Record set =>

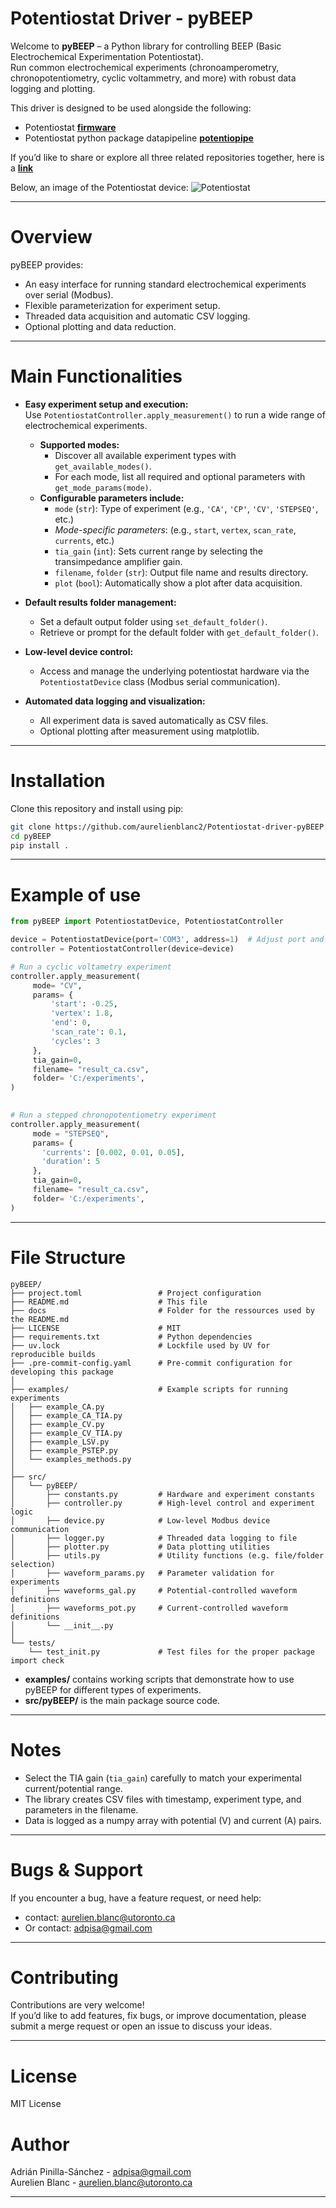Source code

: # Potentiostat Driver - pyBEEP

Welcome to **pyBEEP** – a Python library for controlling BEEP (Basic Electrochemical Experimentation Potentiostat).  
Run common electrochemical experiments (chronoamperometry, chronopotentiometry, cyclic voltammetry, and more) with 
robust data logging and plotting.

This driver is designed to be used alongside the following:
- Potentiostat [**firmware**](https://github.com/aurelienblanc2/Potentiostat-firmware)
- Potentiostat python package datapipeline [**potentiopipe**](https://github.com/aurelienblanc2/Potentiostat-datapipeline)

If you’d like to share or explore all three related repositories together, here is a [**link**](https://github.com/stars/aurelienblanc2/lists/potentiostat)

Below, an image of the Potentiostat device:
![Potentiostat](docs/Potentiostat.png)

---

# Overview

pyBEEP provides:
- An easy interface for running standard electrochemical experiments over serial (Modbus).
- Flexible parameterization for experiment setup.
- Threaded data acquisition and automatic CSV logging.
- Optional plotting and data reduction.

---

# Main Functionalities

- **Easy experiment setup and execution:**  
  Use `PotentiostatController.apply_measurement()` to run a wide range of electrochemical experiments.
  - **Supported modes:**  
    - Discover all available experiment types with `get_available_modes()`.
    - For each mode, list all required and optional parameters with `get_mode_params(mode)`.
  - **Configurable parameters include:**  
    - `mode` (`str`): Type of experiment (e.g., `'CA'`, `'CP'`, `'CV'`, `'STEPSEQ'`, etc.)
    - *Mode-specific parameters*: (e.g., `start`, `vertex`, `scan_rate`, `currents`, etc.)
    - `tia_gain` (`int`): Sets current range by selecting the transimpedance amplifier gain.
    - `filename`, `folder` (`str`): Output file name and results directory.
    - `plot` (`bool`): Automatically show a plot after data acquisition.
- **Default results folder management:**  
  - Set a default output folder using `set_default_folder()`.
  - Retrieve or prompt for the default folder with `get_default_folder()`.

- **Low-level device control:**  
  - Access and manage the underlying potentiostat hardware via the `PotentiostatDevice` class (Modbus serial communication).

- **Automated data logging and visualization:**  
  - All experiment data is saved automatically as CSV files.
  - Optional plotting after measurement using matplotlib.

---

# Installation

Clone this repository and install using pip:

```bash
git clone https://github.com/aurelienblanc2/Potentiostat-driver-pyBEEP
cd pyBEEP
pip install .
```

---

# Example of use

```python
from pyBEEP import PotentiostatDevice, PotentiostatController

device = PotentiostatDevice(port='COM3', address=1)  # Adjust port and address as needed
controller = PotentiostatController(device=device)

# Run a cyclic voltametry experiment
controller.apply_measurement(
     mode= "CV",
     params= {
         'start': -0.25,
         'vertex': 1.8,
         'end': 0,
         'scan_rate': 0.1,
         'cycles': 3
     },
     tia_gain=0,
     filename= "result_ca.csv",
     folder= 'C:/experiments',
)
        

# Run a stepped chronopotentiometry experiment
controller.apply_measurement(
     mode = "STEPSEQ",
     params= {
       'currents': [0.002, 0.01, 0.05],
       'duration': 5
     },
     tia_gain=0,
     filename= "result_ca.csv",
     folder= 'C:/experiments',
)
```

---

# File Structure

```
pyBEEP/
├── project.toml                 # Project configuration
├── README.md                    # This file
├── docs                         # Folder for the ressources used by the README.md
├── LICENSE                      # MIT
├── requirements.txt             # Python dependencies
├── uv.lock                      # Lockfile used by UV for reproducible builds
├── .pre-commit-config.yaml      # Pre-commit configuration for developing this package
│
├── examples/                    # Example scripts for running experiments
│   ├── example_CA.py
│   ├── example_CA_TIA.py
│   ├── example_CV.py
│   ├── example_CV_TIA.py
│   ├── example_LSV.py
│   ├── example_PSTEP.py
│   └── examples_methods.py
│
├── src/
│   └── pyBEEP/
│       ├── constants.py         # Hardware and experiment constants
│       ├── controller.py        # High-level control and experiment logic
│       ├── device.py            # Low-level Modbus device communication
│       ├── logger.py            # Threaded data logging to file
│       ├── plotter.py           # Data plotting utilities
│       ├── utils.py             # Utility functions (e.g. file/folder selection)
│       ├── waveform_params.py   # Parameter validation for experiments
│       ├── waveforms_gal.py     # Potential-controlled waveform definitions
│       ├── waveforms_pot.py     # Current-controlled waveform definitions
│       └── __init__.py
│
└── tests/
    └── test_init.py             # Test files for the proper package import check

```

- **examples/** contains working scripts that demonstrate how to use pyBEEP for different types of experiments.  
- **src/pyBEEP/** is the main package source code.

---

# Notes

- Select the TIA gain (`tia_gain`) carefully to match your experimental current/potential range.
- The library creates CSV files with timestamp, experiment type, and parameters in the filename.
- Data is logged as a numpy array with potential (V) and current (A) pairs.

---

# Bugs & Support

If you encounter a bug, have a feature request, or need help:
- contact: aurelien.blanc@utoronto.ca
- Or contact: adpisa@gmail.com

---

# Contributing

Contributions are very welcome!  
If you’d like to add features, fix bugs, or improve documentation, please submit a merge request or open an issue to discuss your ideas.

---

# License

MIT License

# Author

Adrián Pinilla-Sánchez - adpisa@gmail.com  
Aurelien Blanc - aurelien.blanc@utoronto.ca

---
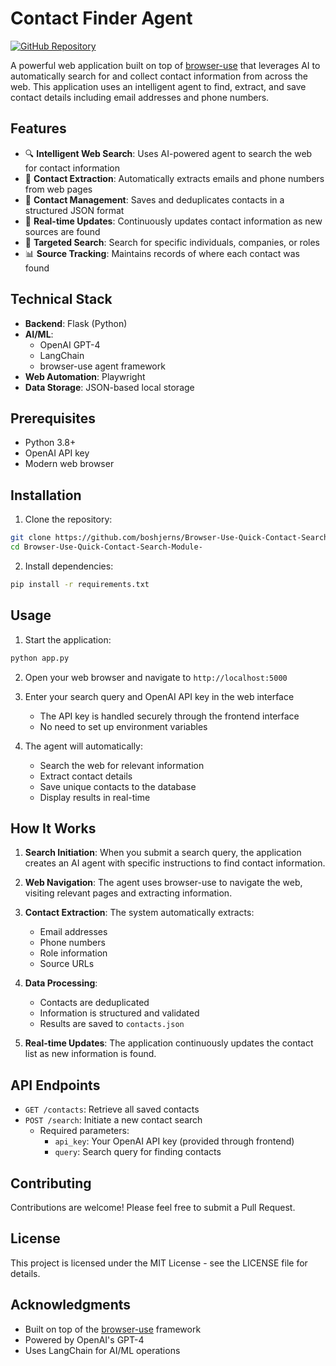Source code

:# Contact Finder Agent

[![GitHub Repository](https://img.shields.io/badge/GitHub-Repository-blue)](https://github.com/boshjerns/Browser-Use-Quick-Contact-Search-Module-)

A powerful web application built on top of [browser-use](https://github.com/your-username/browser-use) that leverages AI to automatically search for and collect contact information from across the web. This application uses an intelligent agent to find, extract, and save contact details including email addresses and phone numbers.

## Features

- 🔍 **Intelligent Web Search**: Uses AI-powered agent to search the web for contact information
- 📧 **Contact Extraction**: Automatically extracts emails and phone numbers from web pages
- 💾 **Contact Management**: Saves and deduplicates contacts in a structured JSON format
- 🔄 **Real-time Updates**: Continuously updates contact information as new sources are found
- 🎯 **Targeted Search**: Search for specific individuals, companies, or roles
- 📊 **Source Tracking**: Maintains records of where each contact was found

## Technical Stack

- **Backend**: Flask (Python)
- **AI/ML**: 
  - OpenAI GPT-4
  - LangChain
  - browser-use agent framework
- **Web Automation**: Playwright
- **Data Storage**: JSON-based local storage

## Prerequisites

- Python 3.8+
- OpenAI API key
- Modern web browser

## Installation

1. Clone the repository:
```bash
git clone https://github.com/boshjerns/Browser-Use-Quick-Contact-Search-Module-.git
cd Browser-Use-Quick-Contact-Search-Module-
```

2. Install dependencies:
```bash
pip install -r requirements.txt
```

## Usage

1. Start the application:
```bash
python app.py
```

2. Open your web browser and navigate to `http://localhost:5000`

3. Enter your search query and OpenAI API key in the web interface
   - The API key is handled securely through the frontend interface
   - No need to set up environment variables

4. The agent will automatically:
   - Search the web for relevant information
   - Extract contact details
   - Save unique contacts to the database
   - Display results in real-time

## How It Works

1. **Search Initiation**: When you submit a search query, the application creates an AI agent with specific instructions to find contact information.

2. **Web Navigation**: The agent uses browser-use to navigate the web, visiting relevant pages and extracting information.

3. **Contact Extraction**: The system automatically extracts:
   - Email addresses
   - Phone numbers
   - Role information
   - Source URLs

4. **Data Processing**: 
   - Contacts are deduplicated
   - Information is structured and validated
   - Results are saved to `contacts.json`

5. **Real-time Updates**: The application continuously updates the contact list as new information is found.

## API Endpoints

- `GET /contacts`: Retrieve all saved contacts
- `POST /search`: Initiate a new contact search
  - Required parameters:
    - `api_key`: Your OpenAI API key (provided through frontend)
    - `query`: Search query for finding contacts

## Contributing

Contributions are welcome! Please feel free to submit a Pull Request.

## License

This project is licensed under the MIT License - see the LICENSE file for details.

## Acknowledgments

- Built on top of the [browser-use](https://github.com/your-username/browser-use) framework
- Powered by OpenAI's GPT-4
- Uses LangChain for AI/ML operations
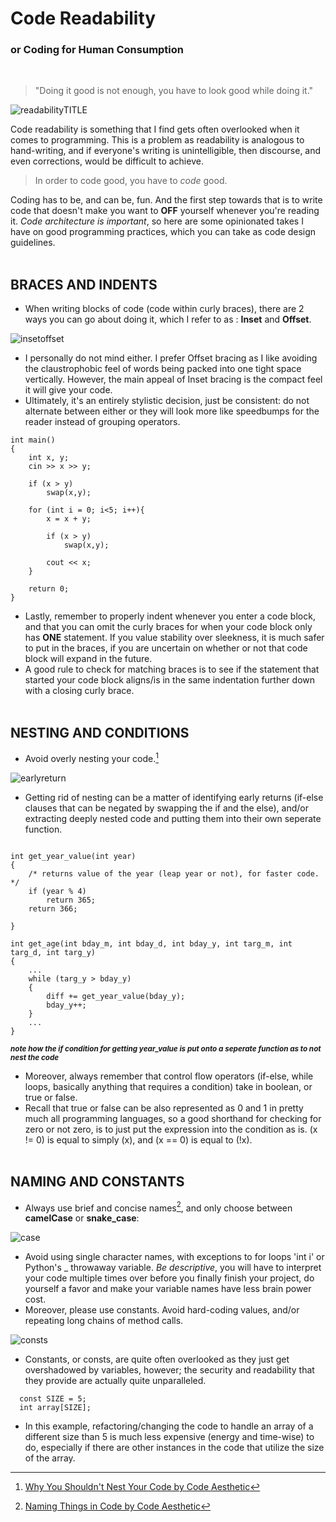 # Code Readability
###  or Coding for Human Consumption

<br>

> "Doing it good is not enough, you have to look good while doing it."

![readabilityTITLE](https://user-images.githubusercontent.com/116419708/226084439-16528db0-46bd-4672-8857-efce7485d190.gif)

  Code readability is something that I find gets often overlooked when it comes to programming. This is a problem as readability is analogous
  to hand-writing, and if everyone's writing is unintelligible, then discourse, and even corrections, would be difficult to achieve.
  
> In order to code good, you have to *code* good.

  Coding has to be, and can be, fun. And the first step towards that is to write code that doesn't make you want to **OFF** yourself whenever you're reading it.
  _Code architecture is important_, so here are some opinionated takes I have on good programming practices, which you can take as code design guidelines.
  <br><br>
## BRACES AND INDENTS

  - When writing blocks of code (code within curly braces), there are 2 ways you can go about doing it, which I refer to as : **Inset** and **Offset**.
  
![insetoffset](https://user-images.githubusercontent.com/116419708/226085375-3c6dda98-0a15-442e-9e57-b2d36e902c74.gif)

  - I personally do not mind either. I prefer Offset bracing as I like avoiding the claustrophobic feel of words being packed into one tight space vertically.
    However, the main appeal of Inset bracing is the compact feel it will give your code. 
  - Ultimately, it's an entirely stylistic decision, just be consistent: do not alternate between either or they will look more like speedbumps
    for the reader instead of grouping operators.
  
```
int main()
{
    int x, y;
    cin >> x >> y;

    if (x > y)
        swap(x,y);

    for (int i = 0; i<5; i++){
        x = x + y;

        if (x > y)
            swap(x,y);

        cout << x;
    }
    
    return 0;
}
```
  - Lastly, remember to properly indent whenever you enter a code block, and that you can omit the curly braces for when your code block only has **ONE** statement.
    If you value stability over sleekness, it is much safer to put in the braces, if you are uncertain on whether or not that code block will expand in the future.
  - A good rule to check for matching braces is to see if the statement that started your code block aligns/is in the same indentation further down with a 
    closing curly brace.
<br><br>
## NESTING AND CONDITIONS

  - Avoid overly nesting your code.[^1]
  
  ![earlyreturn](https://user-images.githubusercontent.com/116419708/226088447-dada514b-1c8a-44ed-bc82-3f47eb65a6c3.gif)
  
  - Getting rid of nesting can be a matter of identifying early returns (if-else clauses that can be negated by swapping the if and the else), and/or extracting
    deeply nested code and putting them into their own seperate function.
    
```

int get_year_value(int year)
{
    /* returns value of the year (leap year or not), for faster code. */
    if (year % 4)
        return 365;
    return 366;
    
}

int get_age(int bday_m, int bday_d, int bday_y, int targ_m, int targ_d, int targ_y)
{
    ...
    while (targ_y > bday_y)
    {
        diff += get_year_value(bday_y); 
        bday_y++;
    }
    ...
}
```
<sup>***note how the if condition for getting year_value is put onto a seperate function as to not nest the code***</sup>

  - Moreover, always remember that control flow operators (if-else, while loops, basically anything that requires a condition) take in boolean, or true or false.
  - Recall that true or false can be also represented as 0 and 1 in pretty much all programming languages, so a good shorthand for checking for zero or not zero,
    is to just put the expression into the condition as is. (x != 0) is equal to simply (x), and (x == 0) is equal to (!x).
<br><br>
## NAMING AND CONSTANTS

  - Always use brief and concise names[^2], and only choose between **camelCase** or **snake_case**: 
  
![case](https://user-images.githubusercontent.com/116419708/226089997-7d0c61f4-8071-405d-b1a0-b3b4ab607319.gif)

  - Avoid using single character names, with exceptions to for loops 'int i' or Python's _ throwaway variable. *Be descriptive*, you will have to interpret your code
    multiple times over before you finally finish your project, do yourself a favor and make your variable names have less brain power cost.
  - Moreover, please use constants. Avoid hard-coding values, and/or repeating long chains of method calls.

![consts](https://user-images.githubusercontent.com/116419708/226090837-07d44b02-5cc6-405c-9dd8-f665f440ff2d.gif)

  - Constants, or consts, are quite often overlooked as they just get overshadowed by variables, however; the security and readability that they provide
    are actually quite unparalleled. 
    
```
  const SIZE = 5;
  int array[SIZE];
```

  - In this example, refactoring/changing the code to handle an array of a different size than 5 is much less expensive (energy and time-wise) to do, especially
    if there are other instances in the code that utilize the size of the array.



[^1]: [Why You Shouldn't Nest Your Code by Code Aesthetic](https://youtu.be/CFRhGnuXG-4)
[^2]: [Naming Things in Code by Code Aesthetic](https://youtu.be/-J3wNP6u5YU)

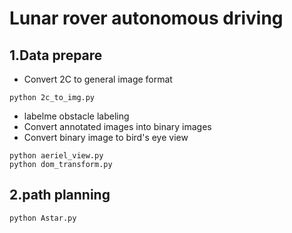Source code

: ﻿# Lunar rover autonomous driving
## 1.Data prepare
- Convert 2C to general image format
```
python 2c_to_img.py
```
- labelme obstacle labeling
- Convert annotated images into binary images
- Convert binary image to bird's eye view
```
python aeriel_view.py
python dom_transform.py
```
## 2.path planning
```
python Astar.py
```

Task requirements =>
List all lines above in which the string "setup" appears.

Solution to this exercise =>
- Flexible parameterization for experiment setup.
- **Easy experiment setup and execution:**  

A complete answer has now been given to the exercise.